そう、今のところ『目立った』問題は無い。
だが、『目立たない』問題は起きているワケで。
「…………お〜い。」
「………。」
「………忍ち〜ん?」
「…………。」
ダメだこりゃ。全くもって無反応。
「あのぉ〜……、そろそろワタクシメも出ないと、仕事に遅刻してしまうのですが……。」
「あーーーーっっ!!動くなよオッサン!!せっかく今いい感じだったのに!!」
朝の玄関で、俺と忍は向かい合っていた。
忍の視線と意識は、俺の胸元に注がれている。
「毎朝同じ事を申し上げていますけれど、ワタクシメはネクタイくらい自分でも締めれるのですが。」
「うっさい!!これは俺の問題だ!!宮城は大人しくしてればいいんだよ!!」
忍ちんは最近、俺のネクタイを締めることに全身全霊を傾けていると言っても過言ではない。

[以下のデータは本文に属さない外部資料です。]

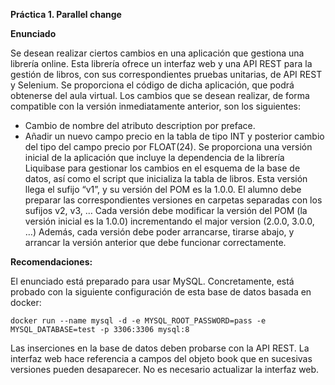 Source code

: **Práctica 1. Parallel change**

**Enunciado**

Se desean realizar ciertos cambios en una aplicación que gestiona una librería online. Esta
librería ofrece un interfaz web y una API REST para la gestión de libros, con sus
correspondientes pruebas unitarias, de API REST y Selenium. Se proporciona el código de
dicha aplicación, que podrá obtenerse del aula virtual.
Los cambios que se desean realizar, de forma compatible con la versión inmediatamente
anterior, son los siguientes:
* Cambio de nombre del atributo description por preface.
* Añadir un nuevo campo precio en la tabla de tipo INT y posterior cambio del tipo del
   campo precio por FLOAT(24).
   Se proporciona una versión inicial de la aplicación que incluye la dependencia de la librería
   Liquibase para gestionar los cambios en el esquema de la base de datos, así como el script
   que inicializa la tabla de libros. Esta versión llega el sufijo “v1”, y su versión del POM es la
   1.0.0.
   El alumno debe preparar las correspondientes versiones en carpetas separadas con los
   sufijos v2, v3, … Cada versión debe modificar la versión del POM (la versión inicial es la
   1.0.0) incrementando el major version (2.0.0, 3.0.0, …) Además, cada versión debe poder
   arrancarse, tirarse abajo, y arrancar la versión anterior que debe funcionar correctamente.


**Recomendaciones:**

   El enunciado está preparado para usar MySQL. Concretamente, está probado con la
   siguiente configuración de esta base de datos basada en docker:

   `docker run --name mysql -d -e MYSQL_ROOT_PASSWORD=pass -e MYSQL_DATABASE=test -p 3306:3306 mysql:8`

   Las inserciones en la base de datos deben probarse con la API REST. La interfaz
   web hace referencia a campos del objeto book que en sucesivas versiones pueden
   desaparecer. No es necesario actualizar la interfaz web. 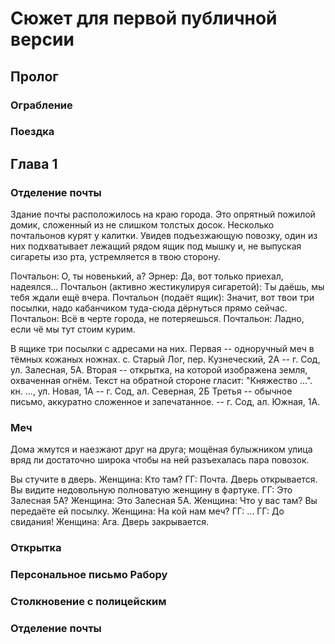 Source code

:# Сюжет для первой публичной версии

## Пролог

### Ограбление

### Поездка

## Глава 1

### Отделение почты

Здание почты расположилось на краю города. Это опрятный пожилой домик, сложенный из не слишком толстых досок. Несколько почтальонов курят у калитки. Увидев подъезжающую повозку, один из них подхватывает лежащий рядом ящик под мышку и, не выпуская сигареты изо рта, устремляется в твою сторону.

Почтальон: О, ты новенький, а?
Эрнер: Да, вот только приехал, надеялся...
Почтальон (активно жестикулируя сигаретой): Ты даёшь, мы тебя ждали ещё вчера.
Почтальон (подаёт ящик): Значит, вот твои три посылки, надо кабанчиком туда-сюда дёрнуться прямо сейчас.
Почтальон: Всё в черте города, не потеряешься.
Почтальон: Ладно, если чё мы тут стоим курим.

В ящике три посылки с адресами на них. 
Первая -- одноручный меч в тёмных кожаных ножнах. с. Старый Лог, пер. Кузнеческий, 2А -- г. Сод, ул. Залесная, 5А.
Вторая -- открытка, на которой изображена земля, охваченная огнём. Текст на обратной стороне гласит: "Княжество ...". кн. ..., ул. Новая, 1А -- г. Сод, ал. Северная, 2Б 
Третья -- обычное письмо, аккуратно сложенное и запечатанное. -- г. Сод, ал. Южная, 1А.

### Меч

Дома жмутся и наезжают друг на друга; мощёная булыжником улица вряд ли достаточно широка чтобы на ней разъехалась пара повозок. 

Вы стучите в дверь.
Женщина: Кто там?
ГГ: Почта.
Дверь открывается. Вы видите недовольную полноватую женщину в фартуке.
ГГ: Это Залесная 5А?
Женщина: Это Залесная 5А.
Женщина: Что у вас там?
Вы передаёте ей посылку.
Женщина: На кой нам меч?
ГГ: ...
ГГ: До свидания!
Женщина: Ага.
Дверь закрывается.

### Открытка



### Персональное письмо Рабору

### Столкновение с полицейским

### Отделение почты
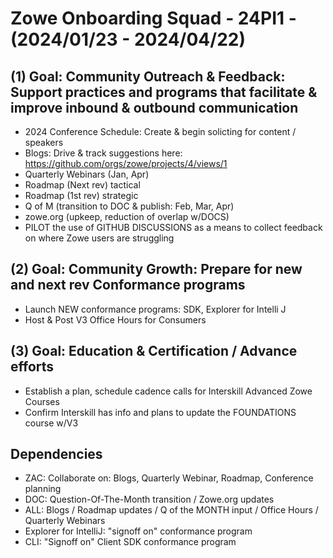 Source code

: # Zowe Onboarding Squad - 24PI1 - (2024/01/23 - 2024/04/22)

## (1) Goal:  Community Outreach & Feedback:  Support practices and programs that facilitate & improve inbound & outbound communication
- 2024 Conference Schedule: Create & begin solicting for content / speakers
- Blogs:  Drive & track suggestions here: https://github.com/orgs/zowe/projects/4/views/1
- Quarterly Webinars (Jan, Apr)
- Roadmap (Next rev) tactical
- Roadmap (1st rev) strategic
- Q of M (transition to DOC & publish: Feb, Mar, Apr)
- zowe.org (upkeep, reduction of overlap w/DOCS)
- PILOT the use of GITHUB DISCUSSIONS as a means to collect feedback on where Zowe users are struggling

## (2) Goal:  Community Growth: Prepare for new and next rev Conformance programs  
- Launch NEW conformance programs:  SDK, Explorer for Intelli J
- Host & Post V3 Office Hours for Consumers

## (3) Goal:  Education & Certification / Advance efforts
- Establish a plan, schedule cadence calls for Interskill Advanced Zowe Courses
- Confirm Interskill has info and plans to update the FOUNDATIONS course w/V3  

## Dependencies
- ZAC:  Collaborate on: Blogs, Quarterly Webinar, Roadmap, Conference planning 
- DOC: Question-Of-The-Month transition / Zowe.org updates
- ALL: Blogs / Roadmap updates / Q of the MONTH input / Office Hours / Quarterly Webinars   
- Explorer for IntelliJ:  "signoff on" conformance program
- CLI:  "Signoff on"  Client SDK conformance program

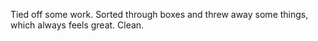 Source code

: Tied off some work. Sorted through boxes and threw away some things, which always feels great. Clean.
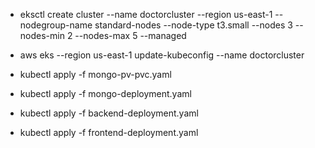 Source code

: -  eksctl create cluster --name doctorcluster --region us-east-1 --nodegroup-name standard-nodes --node-type t3.small --nodes 3 --nodes-min 2 --nodes-max 5 --managed

- aws eks --region us-east-1 update-kubeconfig --name doctorcluster

- kubectl apply -f mongo-pv-pvc.yaml
- kubectl apply -f mongo-deployment.yaml
- kubectl apply -f backend-deployment.yaml
- kubectl apply -f frontend-deployment.yaml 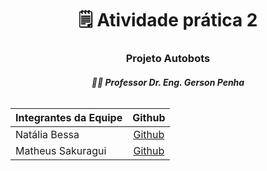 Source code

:<h1 align="center">🗒️ Atividade prática 2<br></h1>

<h3 align="center">Projeto Autobots</h3>
<h5 align="center">👨‍🏫 Professor Dr. Eng. Gerson Penha<br><br>

|Integrantes da Equipe|Github|
|:---------|:-------:|
|Natália Bessa| [Github](https://github.com/lirabessa)|
|Matheus Sakuragui| [Github](https://github.com/MatheusSakuragui)|
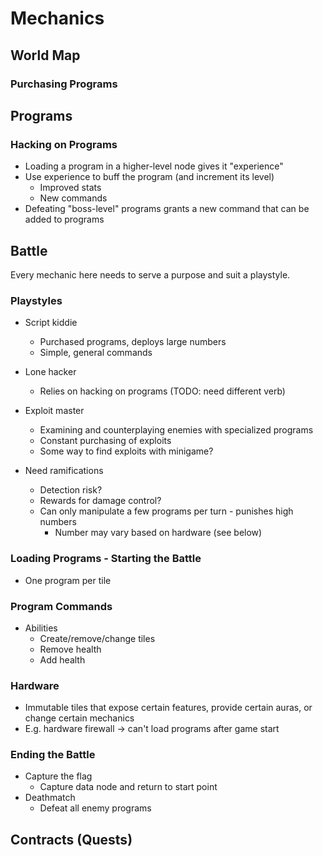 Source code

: # Mechanics

## World Map

### Purchasing Programs

## Programs

### Hacking on Programs

- Loading a program in a higher-level node gives it "experience"
- Use experience to buff the program (and increment its level)
  - Improved stats
  - New commands
- Defeating "boss-level" programs grants a new command that can be added to
  programs

## Battle

Every mechanic here needs to serve a purpose and suit a playstyle.

### Playstyles

- Script kiddie
  - Purchased programs, deploys large numbers
  - Simple, general commands
- Lone hacker
  - Relies on hacking on programs (TODO: need different verb)
- Exploit master
  - Examining and counterplaying enemies with specialized programs
  - Constant purchasing of exploits
  - Some way to find exploits with minigame?

- Need ramifications
  - Detection risk?
  - Rewards for damage control?
  - Can only manipulate a few programs per turn - punishes high numbers
    - Number may vary based on hardware (see below)

### Loading Programs - Starting the Battle

- One program per tile

### Program Commands

- Abilities
  - Create/remove/change tiles
  - Remove health
  - Add health

### Hardware

- Immutable tiles that expose certain features, provide certain auras, or
  change certain mechanics
- E.g. hardware firewall -> can't load programs after game start

### Ending the Battle

- Capture the flag
  - Capture data node and return to start point
- Deathmatch
  - Defeat all enemy programs

## Contracts (Quests)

曰く、『新婚カップルはみんなやってる』そうにございます。
多分テレビとかの影響だろうと俺は睨んでる。この前けっこう昔のトレンディードラマの再放送やってたしな。
最初それを聞いた時は、またくだらない事考えて………と思ったが、自分で言ったクセに『新婚』というワードに照れるコイツを見て、『可愛い』と思わないほうが無理だろう。
今ドキの若者はスーツを着る機会が少ないからか、はたまたコイツが不器用だからか。
忍は毎朝、俺のネクタイと格闘を繰り広げる。
その為俺も、忍の格闘時間で遅刻しないように、同棲前より30分早く起きるようになった。